**WHAT IS NEEDED**: Return every line of the data that contains the string "must".

**RECORDS FOR THIS EXERCISE**:
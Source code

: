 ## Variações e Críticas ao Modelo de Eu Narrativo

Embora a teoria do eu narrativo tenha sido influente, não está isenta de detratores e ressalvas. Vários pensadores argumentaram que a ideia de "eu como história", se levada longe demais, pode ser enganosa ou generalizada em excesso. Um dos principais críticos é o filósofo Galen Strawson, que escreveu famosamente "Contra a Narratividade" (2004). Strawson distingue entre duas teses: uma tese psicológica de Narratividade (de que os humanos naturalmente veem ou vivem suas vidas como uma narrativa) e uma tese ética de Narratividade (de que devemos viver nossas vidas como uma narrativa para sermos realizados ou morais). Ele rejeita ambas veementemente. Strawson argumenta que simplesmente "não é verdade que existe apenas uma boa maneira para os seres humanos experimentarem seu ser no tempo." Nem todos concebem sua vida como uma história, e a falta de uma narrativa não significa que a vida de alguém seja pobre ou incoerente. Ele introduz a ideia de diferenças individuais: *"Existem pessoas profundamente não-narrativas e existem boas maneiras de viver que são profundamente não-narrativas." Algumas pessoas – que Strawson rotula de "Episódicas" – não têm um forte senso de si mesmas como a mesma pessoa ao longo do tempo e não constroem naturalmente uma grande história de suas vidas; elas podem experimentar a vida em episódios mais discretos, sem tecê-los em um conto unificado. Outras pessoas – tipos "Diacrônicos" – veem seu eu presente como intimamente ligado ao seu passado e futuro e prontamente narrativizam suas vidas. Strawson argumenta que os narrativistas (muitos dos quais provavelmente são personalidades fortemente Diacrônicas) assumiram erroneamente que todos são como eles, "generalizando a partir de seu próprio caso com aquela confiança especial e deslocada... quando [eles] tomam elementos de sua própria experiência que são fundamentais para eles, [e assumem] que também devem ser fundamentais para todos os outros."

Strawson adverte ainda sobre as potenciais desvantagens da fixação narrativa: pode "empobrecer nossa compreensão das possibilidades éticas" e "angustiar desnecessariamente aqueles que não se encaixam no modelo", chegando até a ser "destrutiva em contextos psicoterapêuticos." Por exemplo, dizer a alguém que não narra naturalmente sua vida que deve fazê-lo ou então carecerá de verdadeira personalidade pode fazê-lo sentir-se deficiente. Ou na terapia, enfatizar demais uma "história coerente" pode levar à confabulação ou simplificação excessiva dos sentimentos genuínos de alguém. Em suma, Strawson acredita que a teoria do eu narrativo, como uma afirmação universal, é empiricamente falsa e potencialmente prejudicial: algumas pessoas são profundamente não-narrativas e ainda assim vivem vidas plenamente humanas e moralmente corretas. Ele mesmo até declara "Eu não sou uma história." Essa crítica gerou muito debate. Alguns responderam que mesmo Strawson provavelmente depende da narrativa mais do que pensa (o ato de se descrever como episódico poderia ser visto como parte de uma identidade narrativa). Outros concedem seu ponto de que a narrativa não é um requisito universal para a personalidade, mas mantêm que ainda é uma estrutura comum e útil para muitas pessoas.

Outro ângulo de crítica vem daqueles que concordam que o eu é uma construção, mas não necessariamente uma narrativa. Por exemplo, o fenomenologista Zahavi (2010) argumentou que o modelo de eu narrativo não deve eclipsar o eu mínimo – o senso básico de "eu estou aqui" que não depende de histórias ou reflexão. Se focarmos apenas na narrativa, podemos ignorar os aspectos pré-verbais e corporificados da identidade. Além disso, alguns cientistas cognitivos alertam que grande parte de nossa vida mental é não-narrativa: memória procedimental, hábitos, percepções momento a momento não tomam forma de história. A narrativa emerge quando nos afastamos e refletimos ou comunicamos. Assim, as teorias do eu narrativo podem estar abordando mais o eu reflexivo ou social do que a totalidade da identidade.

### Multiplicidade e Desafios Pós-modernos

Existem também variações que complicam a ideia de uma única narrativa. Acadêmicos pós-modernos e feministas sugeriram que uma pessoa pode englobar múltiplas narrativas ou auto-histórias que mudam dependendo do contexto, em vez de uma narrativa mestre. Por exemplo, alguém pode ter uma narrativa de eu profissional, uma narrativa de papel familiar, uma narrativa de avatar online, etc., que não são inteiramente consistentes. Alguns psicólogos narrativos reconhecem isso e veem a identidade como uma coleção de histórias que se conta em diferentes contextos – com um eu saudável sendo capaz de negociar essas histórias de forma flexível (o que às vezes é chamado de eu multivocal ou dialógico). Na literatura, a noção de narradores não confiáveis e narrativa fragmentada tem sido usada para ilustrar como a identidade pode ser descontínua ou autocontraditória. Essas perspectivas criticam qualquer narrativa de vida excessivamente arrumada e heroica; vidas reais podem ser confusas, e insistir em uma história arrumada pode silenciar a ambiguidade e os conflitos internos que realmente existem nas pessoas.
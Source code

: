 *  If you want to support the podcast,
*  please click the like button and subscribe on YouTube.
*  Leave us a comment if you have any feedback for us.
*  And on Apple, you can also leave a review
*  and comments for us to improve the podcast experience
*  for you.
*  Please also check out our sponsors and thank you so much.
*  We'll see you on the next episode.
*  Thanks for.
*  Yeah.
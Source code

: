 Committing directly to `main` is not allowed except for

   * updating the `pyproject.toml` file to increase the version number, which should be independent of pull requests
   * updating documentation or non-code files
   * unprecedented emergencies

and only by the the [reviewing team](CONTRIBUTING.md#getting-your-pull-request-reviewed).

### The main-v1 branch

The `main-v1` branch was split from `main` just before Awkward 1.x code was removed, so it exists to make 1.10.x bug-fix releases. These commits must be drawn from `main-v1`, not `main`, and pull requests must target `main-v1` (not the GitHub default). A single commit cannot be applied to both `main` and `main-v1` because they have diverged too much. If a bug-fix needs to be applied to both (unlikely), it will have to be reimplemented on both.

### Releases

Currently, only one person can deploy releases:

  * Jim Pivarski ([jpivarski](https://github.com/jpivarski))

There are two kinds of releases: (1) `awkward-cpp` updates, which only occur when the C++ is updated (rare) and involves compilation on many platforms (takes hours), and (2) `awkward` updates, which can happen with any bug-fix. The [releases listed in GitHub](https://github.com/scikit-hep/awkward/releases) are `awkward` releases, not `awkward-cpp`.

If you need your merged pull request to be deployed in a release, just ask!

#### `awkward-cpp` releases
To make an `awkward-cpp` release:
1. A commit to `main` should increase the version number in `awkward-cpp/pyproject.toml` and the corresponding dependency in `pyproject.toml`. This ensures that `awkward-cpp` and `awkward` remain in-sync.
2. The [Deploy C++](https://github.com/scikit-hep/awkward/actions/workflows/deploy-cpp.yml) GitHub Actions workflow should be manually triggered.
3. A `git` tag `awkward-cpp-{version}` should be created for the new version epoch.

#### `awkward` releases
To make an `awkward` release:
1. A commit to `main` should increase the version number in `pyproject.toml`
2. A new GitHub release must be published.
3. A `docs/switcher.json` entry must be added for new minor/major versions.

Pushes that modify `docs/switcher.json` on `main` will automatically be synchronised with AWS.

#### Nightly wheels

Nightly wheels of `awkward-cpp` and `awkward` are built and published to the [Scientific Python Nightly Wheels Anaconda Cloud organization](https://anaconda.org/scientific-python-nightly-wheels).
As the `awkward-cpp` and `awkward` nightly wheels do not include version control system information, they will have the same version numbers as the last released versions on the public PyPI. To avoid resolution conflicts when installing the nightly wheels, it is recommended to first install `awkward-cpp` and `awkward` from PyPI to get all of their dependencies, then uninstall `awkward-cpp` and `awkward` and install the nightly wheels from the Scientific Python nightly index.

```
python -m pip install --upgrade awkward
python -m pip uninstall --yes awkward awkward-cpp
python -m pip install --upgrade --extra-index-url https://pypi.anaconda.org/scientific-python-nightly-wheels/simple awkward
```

**TASK SOLUTION**:
The `main-v1` branch was split from `main` just before Awkward 1.x code was removed, so it exists to make 1.10.x bug-fix releases. These commits must be drawn from `main-v1`, not `main`, and pull requests must target `main-v1` (not the GitHub default). A single commit cannot be applied to both `main` and `main-v1` because they have diverged too much. If a bug-fix needs to be applied to both (unlikely), it will have to be reimplemented on both.
2. A new GitHub release must be published.
3. A `docs/switcher.json` entry must be added for new minor/major versions.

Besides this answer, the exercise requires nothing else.